This application provides a RESTful API for performing Create, Read, Update, and Delete (CRUD) operations.
- Create, update, and delete emails
- Bulk create and delete emails
- Manage recipients (TO/CC)
- Automated spam handling via cron job
The application consists of two Docker Containers in production. The first container consists of an image of the Email Server application, and the second container isolates a PostgreSQL database. We use a Flyway container to apply SQL migration scripts to the database. In this way, we can ensure that the schema is properly versioned and updated.
For testing, Flyway is executed within the application context with a lightweight PostgreSQL Docker Testcontainer.
The system is written in Java which makes it compatible on many different operating systems.
It uses the Spring Framework to get advantage of the Inversion of Control (IoC) principle,
also known as dependency injection. Spring Boot
helps to get started with a prefigured application.
Important Dependencies:
spring-boot-starter-web
: Offers REST-support with annotations like @RestController for direct return of JSON-Data. It also includes a prefigured embedded Tomcat. We usespring-boot-starter-data-jpa
: Preconfigures Hibernate to interact with the Postgres database and includes Batch processingpostgresql
: JDBC driver for database connectionflyway-core
: Automates database migrations and versioningspring-boot-starter-test
: Contains tools like JUnit and Mockito for Unit testing
The application is built in a Multi-Layer-Architecture:
-
Presentation Layer (Controller)
- receives HTTP requests and sends responds in JSON format
- "Headless" presentation, data is only provided for APIs
-
Business Logic Layer (Service)
- capsules application logic
- offers all CRUD-Functionalities
- calls repositories for data access
-
Data Access Layer (Repository)
- Manages data access and interacts with database
- uses Spring Data JPA for CRUD-Operations on Email Entities
- It should be noted that the application does not have a Recipient Repository Interface.

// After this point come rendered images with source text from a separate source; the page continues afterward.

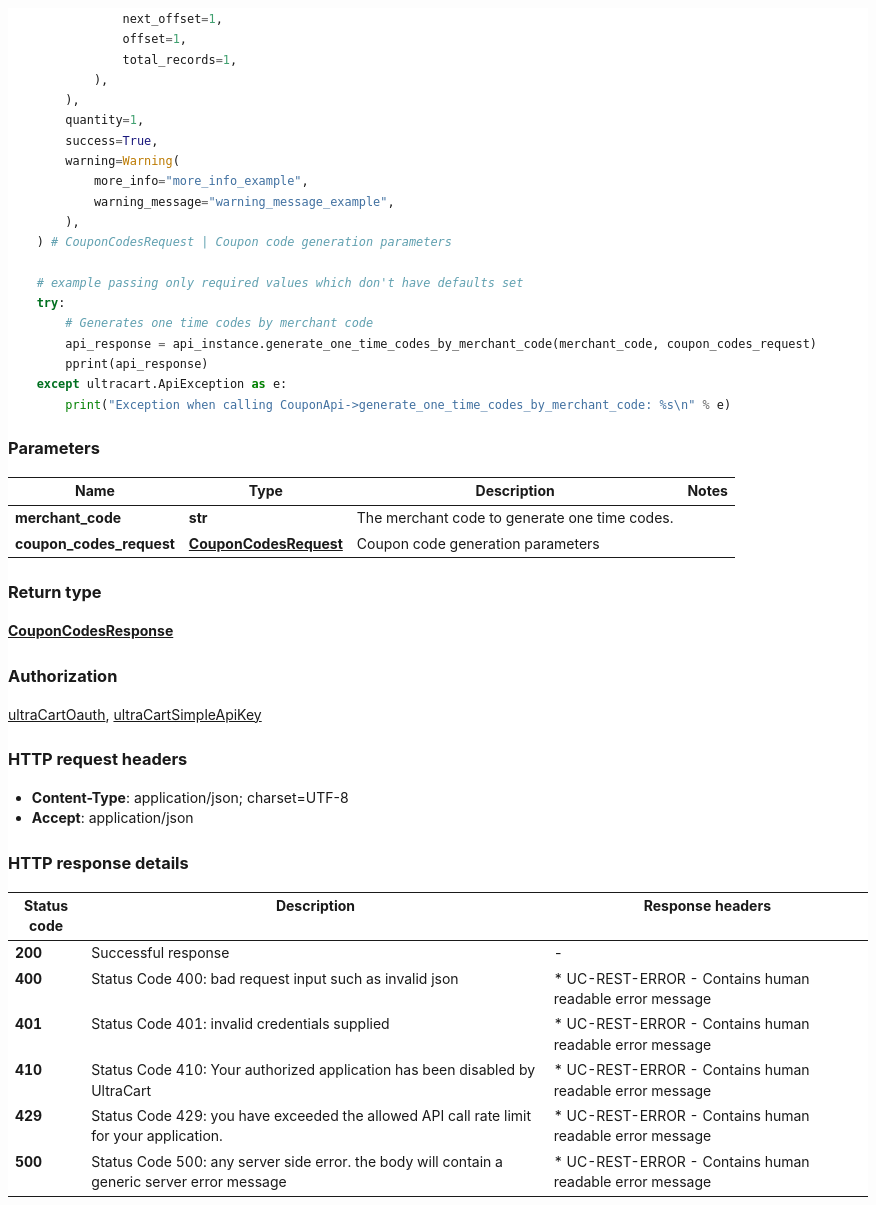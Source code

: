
 ```python
                next_offset=1,
                offset=1,
                total_records=1,
            ),
        ),
        quantity=1,
        success=True,
        warning=Warning(
            more_info="more_info_example",
            warning_message="warning_message_example",
        ),
    ) # CouponCodesRequest | Coupon code generation parameters

    # example passing only required values which don't have defaults set
    try:
        # Generates one time codes by merchant code
        api_response = api_instance.generate_one_time_codes_by_merchant_code(merchant_code, coupon_codes_request)
        pprint(api_response)
    except ultracart.ApiException as e:
        print("Exception when calling CouponApi->generate_one_time_codes_by_merchant_code: %s\n" % e)
```


### Parameters

Name | Type | Description  | Notes
------------- | ------------- | ------------- | -------------
 **merchant_code** | **str**| The merchant code to generate one time codes. |
 **coupon_codes_request** | [**CouponCodesRequest**](CouponCodesRequest.md)| Coupon code generation parameters |

### Return type

[**CouponCodesResponse**](CouponCodesResponse.md)

### Authorization

[ultraCartOauth](../README.md#ultraCartOauth), [ultraCartSimpleApiKey](../README.md#ultraCartSimpleApiKey)

### HTTP request headers

 - **Content-Type**: application/json; charset=UTF-8
 - **Accept**: application/json


### HTTP response details

| Status code | Description | Response headers |
|-------------|-------------|------------------|
**200** | Successful response |  -  |
**400** | Status Code 400: bad request input such as invalid json |  * UC-REST-ERROR - Contains human readable error message <br>  |
**401** | Status Code 401: invalid credentials supplied |  * UC-REST-ERROR - Contains human readable error message <br>  |
**410** | Status Code 410: Your authorized application has been disabled by UltraCart |  * UC-REST-ERROR - Contains human readable error message <br>  |
**429** | Status Code 429: you have exceeded the allowed API call rate limit for your application. |  * UC-REST-ERROR - Contains human readable error message <br>  |
**500** | Status Code 500: any server side error.  the body will contain a generic server error message |  * UC-REST-ERROR - Contains human readable error message <br>  |
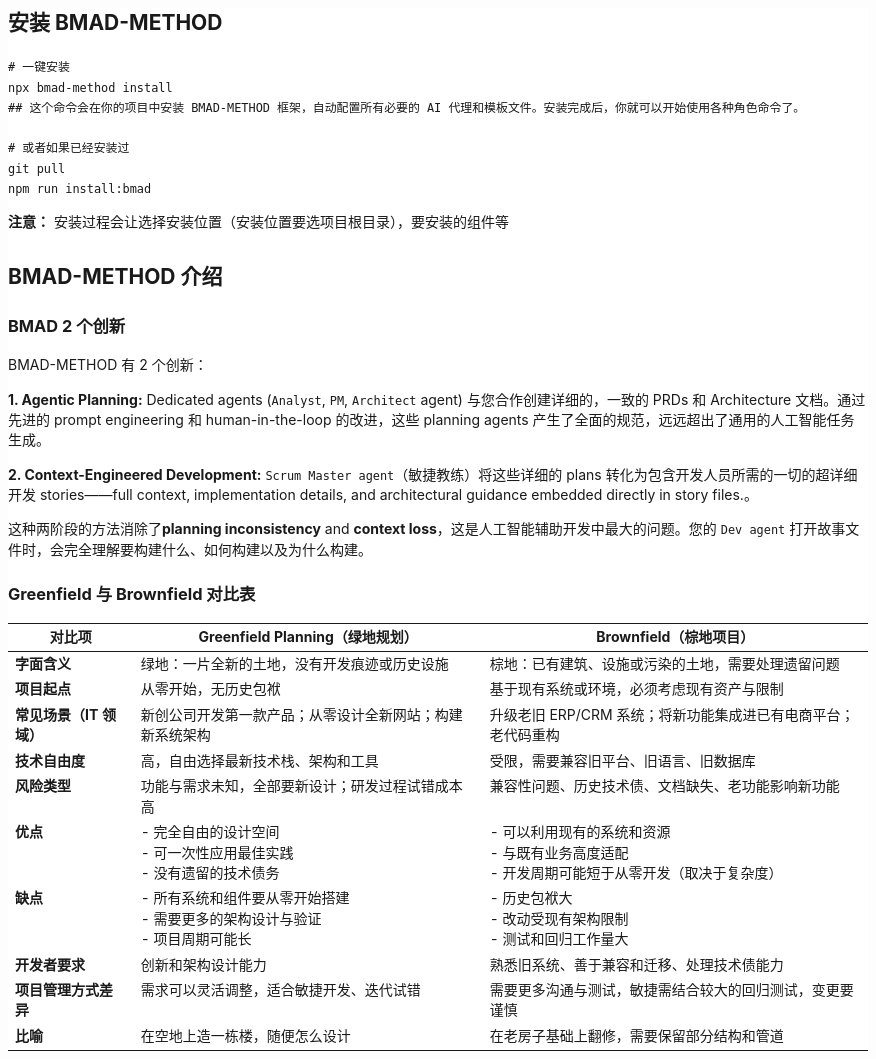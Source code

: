 ## 安装 BMAD-METHOD

```shell
# 一键安装
npx bmad-method install
## 这个命令会在你的项目中安装 BMAD-METHOD 框架，自动配置所有必要的 AI 代理和模板文件。安装完成后，你就可以开始使用各种角色命令了。

# 或者如果已经安装过
git pull
npm run install:bmad
```

**注意：** 安装过程会让选择安装位置（安装位置要选项目根目录），要安装的组件等

## BMAD-METHOD 介绍

### BMAD 2 个创新

BMAD-METHOD 有 2 个创新：

**1. Agentic Planning:** Dedicated agents (`Analyst`, `PM`, `Architect` agent) 与您合作创建详细的，一致的 PRDs 和 Architecture 文档。通过先进的 prompt engineering 和 human-in-the-loop 的改进，这些 planning agents 产生了全面的规范，远远超出了通用的人工智能任务生成。

**2. Context-Engineered Development:** `Scrum Master agent`（敏捷教练）将这些详细的 plans 转化为包含开发人员所需的一切的超详细开发 stories——full context, implementation details, and architectural guidance embedded directly in story files.。

这种两阶段的方法消除了**planning inconsistency** and **context loss**，这是人工智能辅助开发中最大的问题。您的 `Dev agent` 打开故事文件时，会完全理解要构建什么、如何构建以及为什么构建。

### Greenfield 与 Brownfield 对比表

| 对比项            | Greenfield Planning（绿地规划）                       | Brownfield（棕地项目）                                        |
| -------------- | ----------------------------------------------- | ------------------------------------------------------- |
| **字面含义**       | 绿地：一片全新的土地，没有开发痕迹或历史设施                          | 棕地：已有建筑、设施或污染的土地，需要处理遗留问题                               |
| **项目起点**       | 从零开始，无历史包袱                                      | 基于现有系统或环境，必须考虑现有资产与限制                                   |
| **常见场景（IT 领域）** | 新创公司开发第一款产品；从零设计全新网站；构建新系统架构                    | 升级老旧 ERP/CRM 系统；将新功能集成进已有电商平台；老代码重构                       |
| **技术自由度**      | 高，自由选择最新技术栈、架构和工具                               | 受限，需要兼容旧平台、旧语言、旧数据库                                     |
| **风险类型**       | 功能与需求未知，全部要新设计；研发过程试错成本高                        | 兼容性问题、历史技术债、文档缺失、老功能影响新功能                               |
| **优点**         | - 完全自由的设计空间<br>- 可一次性应用最佳实践<br>- 没有遗留的技术债务      | - 可以利用现有的系统和资源<br>- 与既有业务高度适配<br>- 开发周期可能短于从零开发（取决于复杂度） |
| **缺点**         | - 所有系统和组件要从零开始搭建<br>- 需要更多的架构设计与验证<br>- 项目周期可能长 | - 历史包袱大<br>- 改动受现有架构限制<br>- 测试和回归工作量大                   |
| **开发者要求**      | 创新和架构设计能力                                       | 熟悉旧系统、善于兼容和迁移、处理技术债能力                                   |
| **项目管理方式差异**   | 需求可以灵活调整，适合敏捷开发、迭代试错                            | 需要更多沟通与测试，敏捷需结合较大的回归测试，变更要谨慎                            |
| **比喻**         | 在空地上造一栋楼，随便怎么设计                                 | 在老房子基础上翻修，需要保留部分结构和管道                                   |
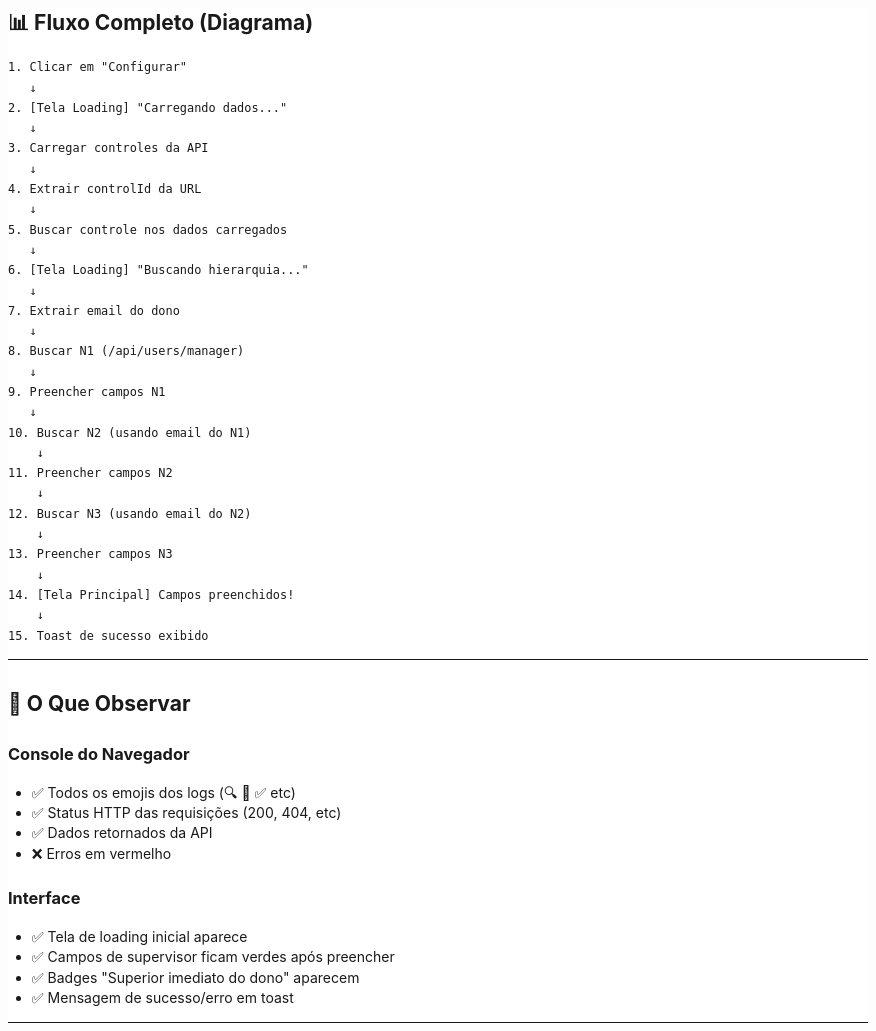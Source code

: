 
## 📊 Fluxo Completo (Diagrama)

```
1. Clicar em "Configurar"
   ↓
2. [Tela Loading] "Carregando dados..."
   ↓
3. Carregar controles da API
   ↓
4. Extrair controlId da URL
   ↓
5. Buscar controle nos dados carregados
   ↓
6. [Tela Loading] "Buscando hierarquia..."
   ↓
7. Extrair email do dono
   ↓
8. Buscar N1 (/api/users/manager)
   ↓
9. Preencher campos N1
   ↓
10. Buscar N2 (usando email do N1)
    ↓
11. Preencher campos N2
    ↓
12. Buscar N3 (usando email do N2)
    ↓
13. Preencher campos N3
    ↓
14. [Tela Principal] Campos preenchidos!
    ↓
15. Toast de sucesso exibido
```

---

## 🎯 O Que Observar

### Console do Navegador
- ✅ Todos os emojis dos logs (🔍 📧 ✅ etc)
- ✅ Status HTTP das requisições (200, 404, etc)
- ✅ Dados retornados da API
- ❌ Erros em vermelho

### Interface
- ✅ Tela de loading inicial aparece
- ✅ Campos de supervisor ficam verdes após preencher
- ✅ Badges "Superior imediato do dono" aparecem
- ✅ Mensagem de sucesso/erro em toast

---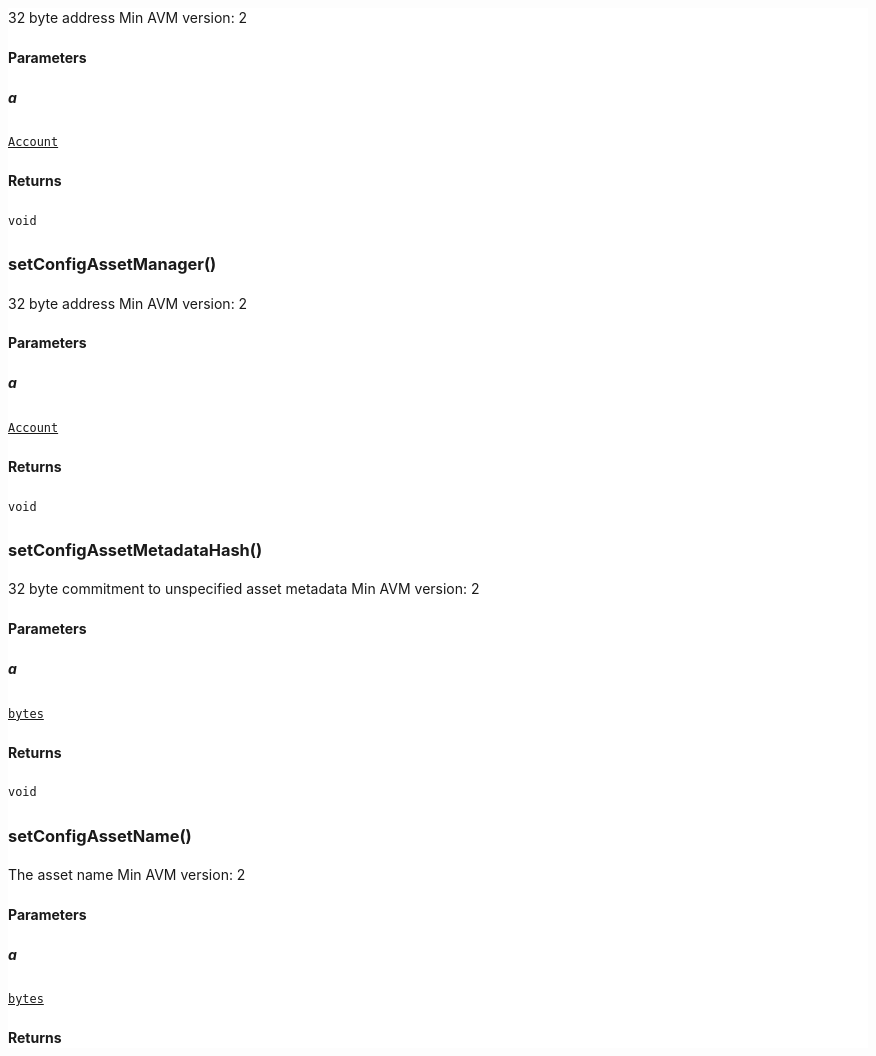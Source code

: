 32 byte address
Min AVM version: 2

#### Parameters

##### a

[`Account`](../../index/type-aliases/Account.md)

#### Returns

`void`

### setConfigAssetManager()

32 byte address
Min AVM version: 2

#### Parameters

##### a

[`Account`](../../index/type-aliases/Account.md)

#### Returns

`void`

### setConfigAssetMetadataHash()

32 byte commitment to unspecified asset metadata
Min AVM version: 2

#### Parameters

##### a

[`bytes`](../../index/type-aliases/bytes.md)

#### Returns

`void`

### setConfigAssetName()

The asset name
Min AVM version: 2

#### Parameters

##### a

[`bytes`](../../index/type-aliases/bytes.md)

#### Returns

- Recipients are child entities of Email so all operations on Email are applied by the configuration
CascadeType.ALL
-
Database Layer
- Represented through PostgreSQL and Flyway
- Database is completely abstracted from application
The decision to use a PostgreSQL database was made out of pragmatic reasons. Nevertheless, there are many reasons why PostgreSQL is a good choice, e.g. it's open source, free of charge and has a strong support for SQL standards
As seen in the schema overview, for the use case of our application two database tables are generated: email and recipient.
Recipients table contains an id column, an email (address) column and a type (TO/CC). Recipients are associated to a specific email so we use a foreign key (email_id) here.
email has a primary key email_id, an email_from column (sender), subject, an email body, state, and two timestamps for creating or updating.
You can see a DDL (Data Definition Language) export of the schema below.
CREATE TABLE public.email (
email_id serial4 NOT NULL,
email_from varchar(255) NOT NULL,
email_body text NULL,
state varchar(50) NULL,
created_at timestamp DEFAULT CURRENT_TIMESTAMP NULL,
updated_at timestamp DEFAULT CURRENT_TIMESTAMP NULL,
subject varchar(255) DEFAULT 'No Subject'::character varying NOT NULL,
CONSTRAINT email_pkey PRIMARY KEY (email_id)
);
CREATE TABLE public.recipient (
id serial4 NOT NULL,
email_id int4 NOT NULL,
email varchar(255) NOT NULL,
recipient_type varchar(10) NOT NULL,
CONSTRAINT recipient_pkey PRIMARY KEY (id)
);
ALTER TABLE public.recipient ADD CONSTRAINT recipient_email_id_fkey FOREIGN KEY (email_id) REFERENCES public.email(email_id) ON DELETE CASCADE;
Hibernate can auto-generate schema updates based on the entity classes but in production it gives us more control to use a version-controlled tool like Flyway which also supports rollbacks.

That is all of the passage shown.